Ciò che mangiamo avrebbe dunque un’importanza ancora più cruciale del previsto e un ruolo che si esplicherebbe in maniera diversa, più complessa, rispetto a quanto supposto fino a poco tempo fa. Al centro c’è un ormone non certo nuovo: l’insulina, finora considerata solo per ciò che accade quando scarseggia, come nel diabete, o per la sua funzione di regolatrice degli zuccheri nel sangue. Al contrario, nuovi dati, anche molto diversi tra loro, assegnano ormai a questa sostanza funzioni alquanto più articolate, in molti casi favorevoli allo sviluppo dei tumori.
La prima constatazione che ha portato a concentrare l’attenzione sull’insulina è stata, come si diceva, di tipo epidemiologico: le persone obese (che spesso hanno elevati livelli di insulina), così come quelle che soffrono di diabete, hanno un rischio considerevolmente superiore alla media di sviluppare un cancro e di morirne rispetto a quanto si verifica nei malati normopeso.
La seconda osservazione è stata sperimentale: le cellule tumorali, per crescere in provetta, hanno bisogno di molto zucchero, di molta insulina e di ormoni simili a essa (come l’insulin-like growth factor 1 o Igf1) ed esprimono sulla loro superficie molte proteine fatte apposta per captare insulina e Igf1, di norma quasi assenti.
Per molti anni è stato difficile dare una spiegazione di questo fenomeno, tuttavia negli ultimi anni il quadro è diventato più completo ed ha evidenziato il fatto che chi si sottopone a severe restrizioni caloriche (che causano un crollo dell’insulina) ha un rischio inferiore di avere un cancro.

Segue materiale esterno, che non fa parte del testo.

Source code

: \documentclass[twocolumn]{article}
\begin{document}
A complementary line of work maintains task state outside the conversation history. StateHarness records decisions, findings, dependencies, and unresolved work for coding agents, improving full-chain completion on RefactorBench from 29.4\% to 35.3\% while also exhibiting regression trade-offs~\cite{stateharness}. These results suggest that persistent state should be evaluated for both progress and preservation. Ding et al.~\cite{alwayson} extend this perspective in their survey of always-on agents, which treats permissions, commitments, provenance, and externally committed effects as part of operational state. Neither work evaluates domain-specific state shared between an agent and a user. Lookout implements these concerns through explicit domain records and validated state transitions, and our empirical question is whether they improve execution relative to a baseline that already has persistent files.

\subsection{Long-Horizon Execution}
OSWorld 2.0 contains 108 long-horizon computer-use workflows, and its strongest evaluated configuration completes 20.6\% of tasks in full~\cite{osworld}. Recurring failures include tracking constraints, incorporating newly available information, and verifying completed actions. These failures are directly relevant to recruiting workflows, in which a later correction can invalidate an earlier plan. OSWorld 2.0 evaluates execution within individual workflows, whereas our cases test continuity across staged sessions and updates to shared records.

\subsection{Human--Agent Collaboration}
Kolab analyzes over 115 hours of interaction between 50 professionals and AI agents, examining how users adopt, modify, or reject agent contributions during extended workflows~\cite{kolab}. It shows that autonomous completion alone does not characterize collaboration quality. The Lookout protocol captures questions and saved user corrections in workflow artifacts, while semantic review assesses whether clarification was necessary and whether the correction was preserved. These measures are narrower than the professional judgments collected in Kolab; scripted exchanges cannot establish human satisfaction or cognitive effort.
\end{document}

In sintesi, le cellule per diventare tumorali farebbero ricorso a circuiti metabolici specifici e diversi da quelli usati dalle cellule sane per incamerare molto zucchero e, grazie all’insulina e all’Igf1, per utilizzarli non solo come fonte di energia, ma anche come materiale per produrre tumori. Se questa è la situazione, è del tutto evidente che ciò che mangiamo è davvero fondamentale.
Oggi è risaputo che le oscillazioni di insulina sono fondamentali sul rischio-cancro, e che studiandodone le funzioni, si è scoperto che al centro di molte reazioni che legano l’insulina all’innesco della proliferazione neoplastica c’è una proteina chiamata P38 alfa, e che è possibile intervenire su di essa ottenendo effetti a volte molto significativi.

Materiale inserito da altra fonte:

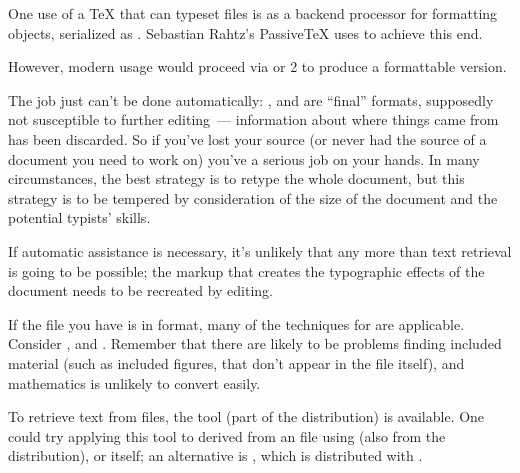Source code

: One use of a \TeX{} that can typeset  files is as a backend
processor for  formatting objects, serialized as .
Sebastian Rahtz's Passive\TeX{} uses  to
achieve this end.

However, modern usage would proceed via  or 2 to
produce a formattable version.
\begin{ctanrefs}
\item[Context]
\item[xmltex]
\item[passivetex]
\end{ctanrefs}


The job just can't be done automatically: , \PS{} and
 are ``final'' formats, supposedly not susceptible to
further editing~--- information about where things came from has been
discarded.  So if you've lost your \AllTeX{} source (or never
had the source of a document you need to work on) you've a serious job
on your hands.  In many circumstances, the best strategy is to retype
the whole document, but this strategy is to be tempered by
consideration of the size of the document and the potential typists'
skills.

If automatic assistance is necessary, it's unlikely that any more than
text retrieval is going to be possible; the \AllTeX{} markup that
creates the typographic effects of the document needs to be recreated
by editing.

If the file you have is in  format, many of the techniques
for  are
applicable.  Consider ,  and
.  Remember that there are likely to be problems
finding included material (such as included \PS{} figures, that
don't appear in the  file itself), and mathematics is
unlikely to convert easily.

To retrieve text from \PS{} files, the
 tool (part of the
\href{http://www.ghostscript.com/}{}
distribution) is available.  One could try applying this tool to
\PS{} derived from an  file using  (also
from the \href{http://www.ghostscript.com/}{}
distribution), or 
 itself; an alternative is ,
which is distributed with .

In provetta e nei modelli animali, se si blocca questa proteina, si arresta la crescita delle cellule malate e anzi, se ne induce la morte. Inoltre, esperimenti su animali hanno già mostrato che farmaci specifici potenziano l’effetto tanto della chemioterapia quanto dei farmaci biologici.
In attesa che sia prodotta una nuova classe di antitumorali che prendono di mira l’insulina e i suoi complicati circuiti, un dato è comunque certo, dal momento che l’ormone è regolato direttamente da ciò che mangiamo: l’azione dei nutrienti non si limita a danneggiare alcuni pezzi di Dna o a proteggerne altri, ma si esplica in modo assai più complicato e indiretto. “Per questo è così importante che l’organismo sia mantenuto in una condizione stabile nella quale l’insulina svolge le sue funzioni ma non è in eccesso e non scatena quindi gli eventi che possono portare al cancro”.
In altre parole, per avere un effetto protettivo è indispensabile abituarsi fino da piccoli a mangiare molte fibre (verdura e frutta), poca carne, pochi grassi, pochi zuccheri, molti alimenti integrali e oli ricchi di grassi insaturi, perché tutto ciò che noi mangiamo influenza lo stato generale di salute dell’organismo e i comportamenti delle singole cellule: se queste trovano un terreno fertile per la crescita, ricco di insulina e con proteine come la P38 alfa in piena attività, lo fanno, mentre se l’ambiente è in qualche modo ostile diventa molto più complicato dare il via alla cancerogenesi e, soprattutto, portarla avanti.